Image: Arizona helicopter rescue
A helicopter rescues a hiker in Tanque Verde Falls Trails near Redington Pass, near Tucson in southern Arizona.Pima Sheriff County's Office / via Twitter

Monsoon-like rains, a regular summertime occurrence, often lead to swift and deadly flash floods as rainwater rushes down the mountains into the southern Arizona valleys. But "all too often, hikers decide to hike just after it rains because the temperature is cooler, not realizing they are walking into areas which are at an increased risk for flash flooding," the sheriff's department said.

Fifteen of the hikers were plucked by helicopter or escorted to safety overnight, leaving the last two to await the light of dawn for a helicopter to reach them, authorities said.

"We're lucky not to have lost anyone," Shelley Littin, a swift-water rescue technician with the Southern Arizona Rescue Association, told The Associated Press.

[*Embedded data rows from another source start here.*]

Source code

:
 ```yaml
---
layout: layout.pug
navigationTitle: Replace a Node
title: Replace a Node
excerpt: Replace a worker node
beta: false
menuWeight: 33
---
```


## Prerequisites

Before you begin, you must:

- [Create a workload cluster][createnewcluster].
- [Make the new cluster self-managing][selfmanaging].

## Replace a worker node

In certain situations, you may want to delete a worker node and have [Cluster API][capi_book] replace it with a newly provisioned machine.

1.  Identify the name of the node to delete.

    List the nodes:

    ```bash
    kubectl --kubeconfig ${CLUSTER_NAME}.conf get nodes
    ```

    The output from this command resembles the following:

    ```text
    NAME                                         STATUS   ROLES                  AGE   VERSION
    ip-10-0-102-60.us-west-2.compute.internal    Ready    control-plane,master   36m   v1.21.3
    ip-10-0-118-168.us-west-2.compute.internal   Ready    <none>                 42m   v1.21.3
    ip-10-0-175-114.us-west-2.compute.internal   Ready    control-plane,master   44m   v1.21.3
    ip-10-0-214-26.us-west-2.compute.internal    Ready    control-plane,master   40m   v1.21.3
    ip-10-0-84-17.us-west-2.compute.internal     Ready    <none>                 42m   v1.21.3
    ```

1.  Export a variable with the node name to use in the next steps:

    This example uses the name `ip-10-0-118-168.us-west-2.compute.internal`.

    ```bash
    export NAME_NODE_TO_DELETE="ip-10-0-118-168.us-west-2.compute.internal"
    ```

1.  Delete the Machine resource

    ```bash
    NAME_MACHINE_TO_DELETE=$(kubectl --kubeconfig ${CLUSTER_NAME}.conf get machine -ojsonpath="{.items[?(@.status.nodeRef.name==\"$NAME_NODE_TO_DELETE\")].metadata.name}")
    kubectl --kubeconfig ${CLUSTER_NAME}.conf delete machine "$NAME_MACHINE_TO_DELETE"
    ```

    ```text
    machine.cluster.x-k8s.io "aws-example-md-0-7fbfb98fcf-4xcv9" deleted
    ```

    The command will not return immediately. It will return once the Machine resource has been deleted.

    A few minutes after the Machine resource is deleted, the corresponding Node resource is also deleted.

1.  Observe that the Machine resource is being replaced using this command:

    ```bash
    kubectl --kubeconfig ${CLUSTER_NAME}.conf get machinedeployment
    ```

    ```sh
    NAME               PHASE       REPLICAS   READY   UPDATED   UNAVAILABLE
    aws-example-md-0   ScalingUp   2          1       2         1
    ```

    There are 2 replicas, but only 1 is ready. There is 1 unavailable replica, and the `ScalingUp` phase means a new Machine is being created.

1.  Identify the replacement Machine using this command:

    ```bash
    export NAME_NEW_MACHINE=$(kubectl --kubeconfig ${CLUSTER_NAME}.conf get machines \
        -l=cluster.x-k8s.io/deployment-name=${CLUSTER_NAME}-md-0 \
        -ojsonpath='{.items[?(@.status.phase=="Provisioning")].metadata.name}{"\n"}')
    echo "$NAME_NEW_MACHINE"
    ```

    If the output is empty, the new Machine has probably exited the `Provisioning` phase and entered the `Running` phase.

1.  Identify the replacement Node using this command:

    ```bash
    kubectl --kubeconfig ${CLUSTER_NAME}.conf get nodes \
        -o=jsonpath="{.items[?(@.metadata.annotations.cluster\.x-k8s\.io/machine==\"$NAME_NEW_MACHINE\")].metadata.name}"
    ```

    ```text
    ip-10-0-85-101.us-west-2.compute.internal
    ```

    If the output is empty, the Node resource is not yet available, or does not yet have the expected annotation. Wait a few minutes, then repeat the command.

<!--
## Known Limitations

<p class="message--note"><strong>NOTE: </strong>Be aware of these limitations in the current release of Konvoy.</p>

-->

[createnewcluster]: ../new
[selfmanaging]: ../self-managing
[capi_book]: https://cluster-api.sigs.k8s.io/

Summers in the state are routinely punctuated by what's called the Arizona Monsoon, a burst of intense rain caused when hot air creates low pressure zones that draw moist air from the gulfs of Mexico and California.

While the state is often depicted as a bone-dry desert landscape, the fact is that "the monsoon is the main severe weather threat in Arizona," Christopher Castro, an associate professor of atmospheric sciences at the University of Arizona, told The Arizona Republic of Phoenix.